> **Work item**:
Filter the entries below, keeping only lines with "finished".

> **Data shown**:
::::::::::

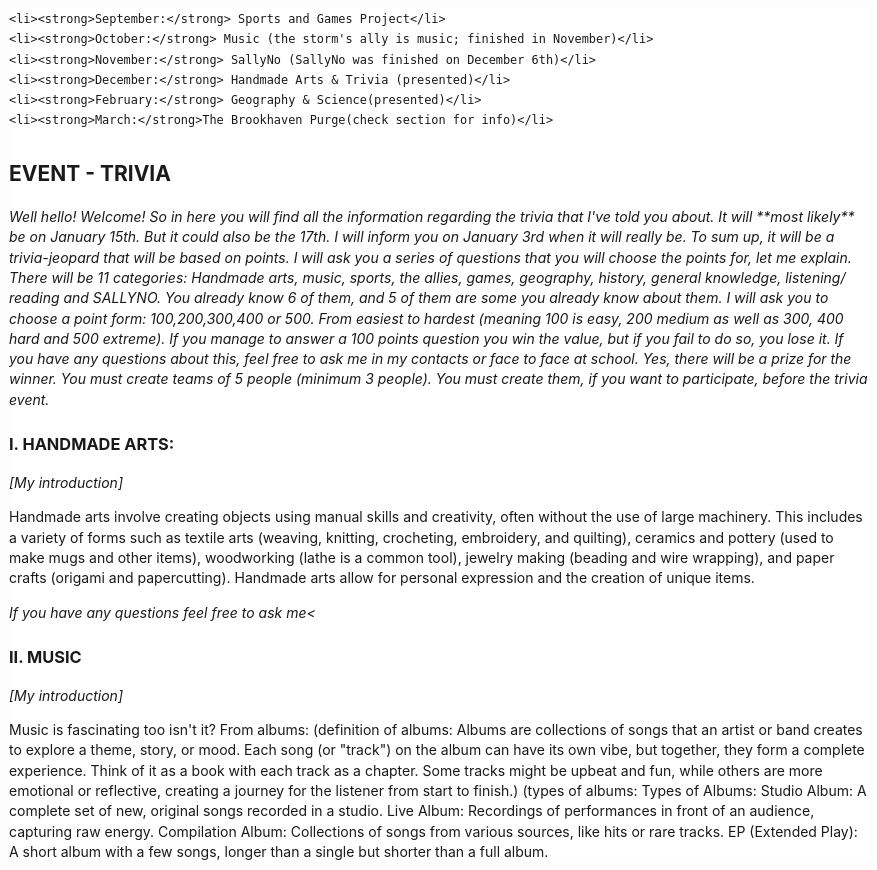     <li><strong>September:</strong> Sports and Games Project</li>
    <li><strong>October:</strong> Music (the storm's ally is music; finished in November)</li>
    <li><strong>November:</strong> SallyNo (SallyNo was finished on December 6th)</li>
    <li><strong>December:</strong> Handmade Arts & Trivia (presented)</li>
    <li><strong>February:</strong> Geography & Science(presented)</li>
    <li><strong>March:</strong>The Brookhaven Purge(check section for info)</li>
  </ul>
</section>

<section id="event-trivia">
  <h2>EVENT - TRIVIA</h2>
  <p><em>Well hello! Welcome! So in here you will find all the information regarding the trivia that I've told you about. It will **most likely** be on January 15th. But it could also be the 17th. I will inform you on January 3rd when it will really be. To sum up, it will be a trivia-jeopard that will be based on points. I will ask you a series of questions that you will choose the points for, let me explain. There will be 11 categories: Handmade arts, music, sports, the allies, games, geography, history, general knowledge, listening/ reading and SALLYNO. You already know 6 of them, and 5 of them are some you already know about them. I will ask you to choose a point form: 100,200,300,400 or 500. From easiest to hardest (meaning 100 is easy, 200 medium as well as 300, 400 hard and 500 extreme). If you manage to answer a 100 points question you win the value, but if you fail to do so, you lose it. If you have any questions about this, feel free to ask me in my contacts or face to face at school. Yes, there will be a prize for the winner. You must create teams of 5 people (minimum 3 people).  You must create them, if you want to participate, before the trivia event. </em></p>

  <h3>I. HANDMADE ARTS:</h3>
  <p><em>[My introduction]</em></p>
  <p>Handmade arts involve creating objects using manual skills and creativity, often without the use of large machinery. This includes a variety of forms such as textile arts (weaving, knitting, crocheting, embroidery, and quilting), ceramics and pottery (used to make mugs and other items), woodworking (lathe is a common tool), jewelry making (beading and wire wrapping), and paper crafts (origami and papercutting). Handmade arts allow for personal expression and the creation of unique items.</p>
  <p><em>If you have any questions feel free to ask me<</em></p>

  <h3>II. MUSIC</h3>
  <p><em>[My introduction]</em></p>
  <p>Music is fascinating too isn't it? From albums: (definition of albums: Albums are collections of songs that an artist or band creates to explore a theme, story, or mood. Each song (or "track") on the album can have its own vibe, but together, they form a complete experience. Think of it as a book with each track as a chapter. Some tracks might be upbeat and fun, while others are more emotional or reflective, creating a journey for the listener from start to finish.) (types of albums: Types of Albums:
Studio Album: A complete set of new, original songs recorded in a studio.
Live Album: Recordings of performances in front of an audience, capturing raw energy.
Compilation Album: Collections of songs from various sources, like hits or rare tracks.
EP (Extended Play): A short album with a few songs, longer than a single but shorter than a full album.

::::::::::

> **Task output**:
    <li><strong>October:</strong> Music (the storm's ally is music; finished in November)</li>
    <li><strong>November:</strong> SallyNo (SallyNo was finished on December 6th)</li>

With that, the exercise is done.